Austrian literature and political science scholar (born 1983)

Judith Goetz (born June 10, 1983, in Vienna) is an Austrian literature and political science scholar, gender researcher, political illustrator and right-wing extremism expert.

== Life ==
Goetz studied Romance Studies, Comparative Literature and Political Science at the Klagenfurt, Vienna and Buenos Aires from 2001 to 2010. Her diploma thesis entitled "Books against Forgetting" was dedicated to Carinthian Slovenian literature on resistance and persecution in the context of Holocaust autobiography.

During her studies, Goetz was a consultant for feminist politics at the Federal Representation of the Austrian Students' Union. From 2012, she was a lecturer at the Graz, Klagenfurt, Salzburg and Vienna. In 2016/2017 she was a consultant for political education at the Green Education Workshop. From 2017 to 2021, Goetz was employed as a university assistant at the Chair of Didactics of Civic Education at the Center for Teacher Education at the University of Vienna, in 2022 she moved to the teaching and research area of social and extracurricular civic education at the Institute of Educational Science at the University of Innsbruck.

Her research focuses on feminist theory, gender-reflective perspectives on right-wing extremism, antifeminism, memorial politics, culture of remembrance and antisemitism. Among other things, she deals with girls' organizations, antifeminism among fraternities and the Turquoise-Blue Government, the gender images and policies of the Identitarians and the communication and media strategies of the Identitarians.

Goetz is a member of the editorial board of Context XXI and the LICRA (League against Racism and Anti-Semitism) and since 2018 also a member of the Austrian Society for Political Science.

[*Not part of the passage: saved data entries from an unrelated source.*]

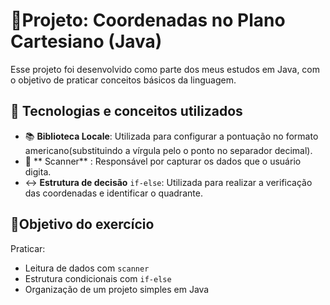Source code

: # 📝Projeto: **Coordenadas no Plano Cartesiano (Java)**

Esse projeto foi desenvolvido como parte dos meus estudos em Java, com o objetivo de praticar conceitos básicos da linguagem.

## 🧪 Tecnologias e conceitos utilizados
- 📚 **Biblioteca Locale**: Utilizada para configurar a pontuação no formato americano(substituindo a vírgula pelo o ponto no separador decimal).
- 🔎 ** Scanner** : Responsável por capturar os dados que o usuário digita.
- ↔️ **Estrutura de decisão** `if-else`: Utilizada para realizar a verificação das coordenadas e identificar o quadrante.

## 🎯Objetivo do exercício
Praticar:
- Leitura de dados com `scanner`
- Estrutura condicionais  com `if-else`
- Organização de um projeto simples em Java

As a member of the Ideologies and Politics of Inequality Research Group (FIPU), she was involved in the book Right-Wing Extremism - Volume 1: Developments and Analysis published in 2014. In it, she took a critical look at the protests against the WKR Ball in Vienna under the title Ausgetanzt! in addition to the follow-up volumes from 2016 (Rechtsextremismus - Band 2: Prävention und politische Bildung) and 2019 (Rechtsextremismus - Band 3: Geschlechterreflektierte Perspektiven), Goetz is the author and (co-)editor of the fourth volume of the research group Rechtsextremismus - Band 4: Herausforderungen für den Journalismus. Together with Helga Amesberger, Brigitte Halbmayr and Dirk Lange, she also edited the 2021 anthology Continuities of the Stigmatization of 'Asociality': Perspectives of Socially Critical Political Education, for which she wrote several articles.

In 2004, Goetz ran as the KPÖ's top candidate in the Carinthian state elections.